Breaking News
More () »

"Kill it immediately." Officials warn South Carolina anglers of invasive fish that can survive on land

It is believed the fish could establish in South Carolina waters, since they have survived in surrounding states.

COLUMBIA, S.C. — "Kill it immediately." That's what officials with the South Carolina Department of Natural Resources (SCDNR) are asking anglers to do if the invasive Northern snakehead fish is caught in the Palmetto State. "Anglers should kill it immediately and, by all means, NOT release it back into the water."

In early October, a Georgia angler reported catching a Northern snakehead, an aquatic invasive species, in a pond located on private property in Gwinnett County, Ga. This is the first time the Northern snakehead has been confirmed in Georgia waters. In the Southeast, Northern snakeheads have also been found in North Carolina and Florida.

RELATED: An 'explosion' | Metro Atlanta man describes moment he caught invasive fish that can survive on land

“Our first line of defense in the fight against aquatic invasive species, such as the Northern snakehead, is our anglers,” said Ross Self, chief of freshwater fisheries with the South Carolina Department of Natural Resources (SCDNR). “If South Carolina anglers catch a Northern snakehead, they should kill it immediately and report it to SCDNR.”

Snakeheads, a native of Asia, have been reported in 14 states in the United States. The snakehead is a long, thin fish, similar in appearance to the native bowfin. They can get up to three feet in length. They have a long dorsal fin that runs along their whole back, and have a dark brown blotchy appearance. They can breathe air, and can survive in low oxygenated systems. The snakehead is a top-level predator fish, and its introduction poses a substantial threat to native fish populations.

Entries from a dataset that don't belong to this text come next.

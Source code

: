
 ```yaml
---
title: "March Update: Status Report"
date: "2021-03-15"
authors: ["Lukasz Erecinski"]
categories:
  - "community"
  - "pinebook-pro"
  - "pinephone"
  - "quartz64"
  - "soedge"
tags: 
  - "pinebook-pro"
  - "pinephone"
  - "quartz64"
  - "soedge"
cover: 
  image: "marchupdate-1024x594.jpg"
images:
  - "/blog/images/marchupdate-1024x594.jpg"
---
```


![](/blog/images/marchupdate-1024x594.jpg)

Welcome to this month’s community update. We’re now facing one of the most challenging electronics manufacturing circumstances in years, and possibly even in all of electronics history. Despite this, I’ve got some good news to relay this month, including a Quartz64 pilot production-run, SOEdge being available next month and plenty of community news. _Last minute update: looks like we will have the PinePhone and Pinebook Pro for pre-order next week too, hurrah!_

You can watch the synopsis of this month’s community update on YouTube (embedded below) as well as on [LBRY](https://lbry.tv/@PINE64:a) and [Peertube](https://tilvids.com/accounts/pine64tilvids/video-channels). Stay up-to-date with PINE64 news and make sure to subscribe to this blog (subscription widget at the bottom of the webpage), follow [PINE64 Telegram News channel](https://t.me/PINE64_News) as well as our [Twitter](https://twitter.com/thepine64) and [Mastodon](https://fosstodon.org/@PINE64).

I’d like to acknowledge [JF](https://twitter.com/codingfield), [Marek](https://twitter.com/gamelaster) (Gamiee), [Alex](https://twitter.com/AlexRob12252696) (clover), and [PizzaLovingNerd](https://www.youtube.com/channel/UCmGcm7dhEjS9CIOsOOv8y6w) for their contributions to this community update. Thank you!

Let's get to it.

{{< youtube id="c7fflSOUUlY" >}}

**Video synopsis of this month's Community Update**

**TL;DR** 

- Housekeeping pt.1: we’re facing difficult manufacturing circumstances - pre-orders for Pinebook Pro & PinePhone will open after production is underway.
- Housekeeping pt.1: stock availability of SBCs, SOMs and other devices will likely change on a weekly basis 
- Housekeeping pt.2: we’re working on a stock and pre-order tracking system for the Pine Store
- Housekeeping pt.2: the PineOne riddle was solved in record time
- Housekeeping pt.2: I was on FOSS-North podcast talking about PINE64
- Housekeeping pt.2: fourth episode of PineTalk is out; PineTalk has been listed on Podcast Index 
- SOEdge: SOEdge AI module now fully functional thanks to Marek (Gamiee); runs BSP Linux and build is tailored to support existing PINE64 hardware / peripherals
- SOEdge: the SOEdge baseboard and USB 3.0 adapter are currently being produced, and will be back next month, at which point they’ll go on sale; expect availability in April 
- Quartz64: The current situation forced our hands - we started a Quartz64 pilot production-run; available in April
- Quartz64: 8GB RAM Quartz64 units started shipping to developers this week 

Credit: S.C. Dept. Natural Resources

The Northern snakehead is a predatory species and is mainly piscivorous as an adult. They could impact native species where introduced. This species can reach a size of 33 inches and prefers slow to stagnant waters. It can survive oxygen-depleted waters since it is an obligate air breather. 

It is believed they could establish in South Carolina waters, since they have survived in states to the north and south of the Palmetto State.

If you believe you have caught a Northern snakehead:

  • Kill it immediately (remember, it can survive on land) and freeze it.
  • If possible, take pictures of the fish, including closeups of its mouth, fins and tail.
  • Note where it was caught (waterbody, landmarks or GPS coordinates).
  • Report it to the SCDNR by calling 1-800-922-5431.

Invasive species are often introduced through unauthorized release. Non-native invasive species such as the Northern snakehead have the potential to impact native species by competing for food and habitat. In South Carolina, it is unlawful to import, transport, sell, transfer, or possess any species of snakehead fish without a valid wild animal license.